#### THE DATA:

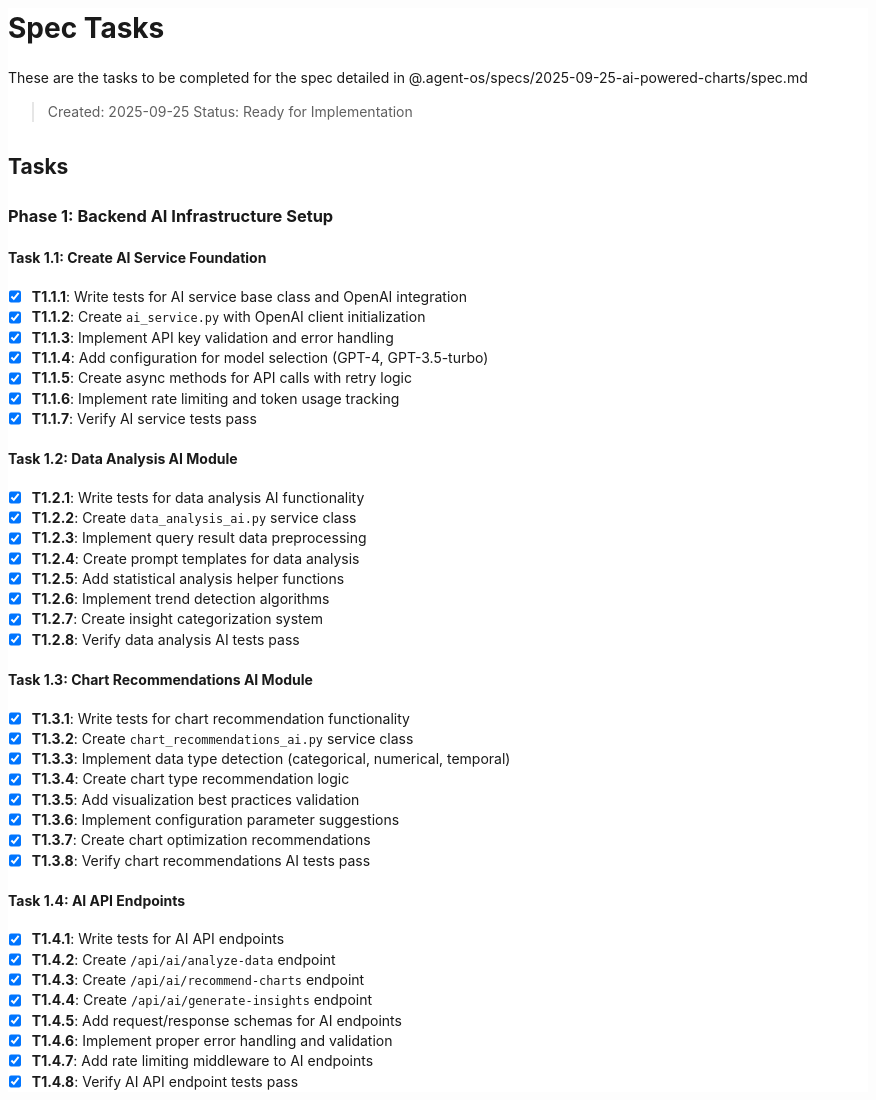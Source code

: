 # Spec Tasks

These are the tasks to be completed for the spec detailed in @.agent-os/specs/2025-09-25-ai-powered-charts/spec.md

> Created: 2025-09-25
> Status: Ready for Implementation

## Tasks

### Phase 1: Backend AI Infrastructure Setup

#### Task 1.1: Create AI Service Foundation
- [x] **T1.1.1**: Write tests for AI service base class and OpenAI integration
- [x] **T1.1.2**: Create `ai_service.py` with OpenAI client initialization
- [x] **T1.1.3**: Implement API key validation and error handling
- [x] **T1.1.4**: Add configuration for model selection (GPT-4, GPT-3.5-turbo)
- [x] **T1.1.5**: Create async methods for API calls with retry logic
- [x] **T1.1.6**: Implement rate limiting and token usage tracking
- [x] **T1.1.7**: Verify AI service tests pass

#### Task 1.2: Data Analysis AI Module
- [x] **T1.2.1**: Write tests for data analysis AI functionality
- [x] **T1.2.2**: Create `data_analysis_ai.py` service class
- [x] **T1.2.3**: Implement query result data preprocessing
- [x] **T1.2.4**: Create prompt templates for data analysis
- [x] **T1.2.5**: Add statistical analysis helper functions
- [x] **T1.2.6**: Implement trend detection algorithms
- [x] **T1.2.7**: Create insight categorization system
- [x] **T1.2.8**: Verify data analysis AI tests pass

#### Task 1.3: Chart Recommendations AI Module
- [x] **T1.3.1**: Write tests for chart recommendation functionality
- [x] **T1.3.2**: Create `chart_recommendations_ai.py` service class
- [x] **T1.3.3**: Implement data type detection (categorical, numerical, temporal)
- [x] **T1.3.4**: Create chart type recommendation logic
- [x] **T1.3.5**: Add visualization best practices validation
- [x] **T1.3.6**: Implement configuration parameter suggestions
- [x] **T1.3.7**: Create chart optimization recommendations
- [x] **T1.3.8**: Verify chart recommendations AI tests pass

#### Task 1.4: AI API Endpoints
- [x] **T1.4.1**: Write tests for AI API endpoints
- [x] **T1.4.2**: Create `/api/ai/analyze-data` endpoint
- [x] **T1.4.3**: Create `/api/ai/recommend-charts` endpoint
- [x] **T1.4.4**: Create `/api/ai/generate-insights` endpoint
- [x] **T1.4.5**: Add request/response schemas for AI endpoints
- [x] **T1.4.6**: Implement proper error handling and validation
- [x] **T1.4.7**: Add rate limiting middleware to AI endpoints
- [x] **T1.4.8**: Verify AI API endpoint tests pass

#### ACTIVITY:
Everything from the line with "#### Task 1.4: AI API Endpoints" to the last line of the data is what to return, word for word; leave out the rest.

#### SOLVED PROBLEM:
#### Task 1.4: AI API Endpoints
- [x] **T1.4.1**: Write tests for AI API endpoints
- [x] **T1.4.2**: Create `/api/ai/analyze-data` endpoint
- [x] **T1.4.3**: Create `/api/ai/recommend-charts` endpoint
- [x] **T1.4.4**: Create `/api/ai/generate-insights` endpoint
- [x] **T1.4.5**: Add request/response schemas for AI endpoints
- [x] **T1.4.6**: Implement proper error handling and validation
- [x] **T1.4.7**: Add rate limiting middleware to AI endpoints
- [x] **T1.4.8**: Verify AI API endpoint tests pass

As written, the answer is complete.